- [PROBLEM DETAILS] Every line below that holds the string "StrategyPatternDemo" should be copied.

- [DATA FOR THIS TASK]
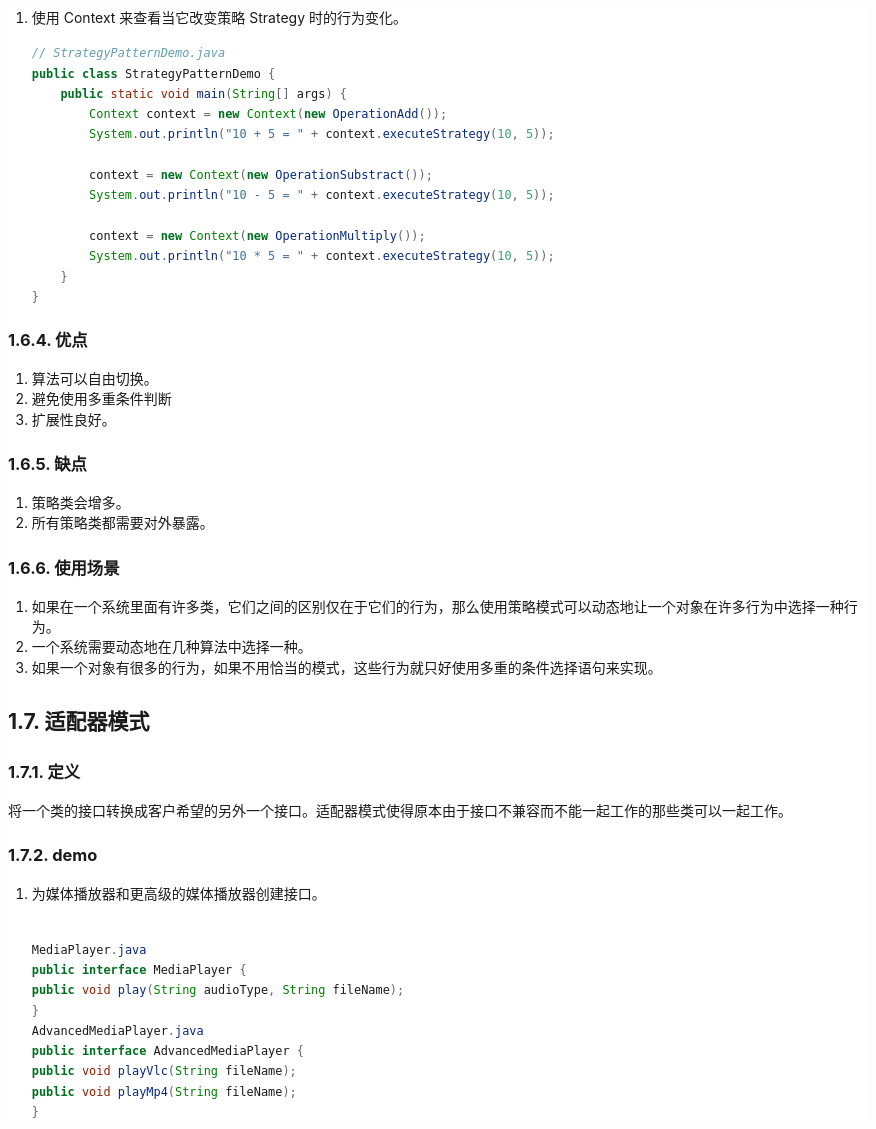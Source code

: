 1. 使用 Context 来查看当它改变策略 Strategy 时的行为变化。

    ```java
    // StrategyPatternDemo.java
    public class StrategyPatternDemo {
        public static void main(String[] args) {
            Context context = new Context(new OperationAdd());
            System.out.println("10 + 5 = " + context.executeStrategy(10, 5));

            context = new Context(new OperationSubstract());
            System.out.println("10 - 5 = " + context.executeStrategy(10, 5));

            context = new Context(new OperationMultiply());
            System.out.println("10 * 5 = " + context.executeStrategy(10, 5));
        }
    }
    ```

### 1.6.4. 优点

1. 算法可以自由切换。
1. 避免使用多重条件判断
1. 扩展性良好。

### 1.6.5. 缺点

1. 策略类会增多。
1. 所有策略类都需要对外暴露。

### 1.6.6. 使用场景

1. 如果在一个系统里面有许多类，它们之间的区别仅在于它们的行为，那么使用策略模式可以动态地让一个对象在许多行为中选择一种行为。
1. 一个系统需要动态地在几种算法中选择一种。
1. 如果一个对象有很多的行为，如果不用恰当的模式，这些行为就只好使用多重的条件选择语句来实现。

## 1.7. 适配器模式

### 1.7.1. 定义

将一个类的接口转换成客户希望的另外一个接口。适配器模式使得原本由于接口不兼容而不能一起工作的那些类可以一起工作。

### 1.7.2. demo

1. 为媒体播放器和更高级的媒体播放器创建接口。

    ```java

    MediaPlayer.java
    public interface MediaPlayer {
    public void play(String audioType, String fileName);
    }
    AdvancedMediaPlayer.java
    public interface AdvancedMediaPlayer {
    public void playVlc(String fileName);
    public void playMp4(String fileName);
    }
    ```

- [RESULT OF THE EXERCISE]
    // StrategyPatternDemo.java
    public class StrategyPatternDemo {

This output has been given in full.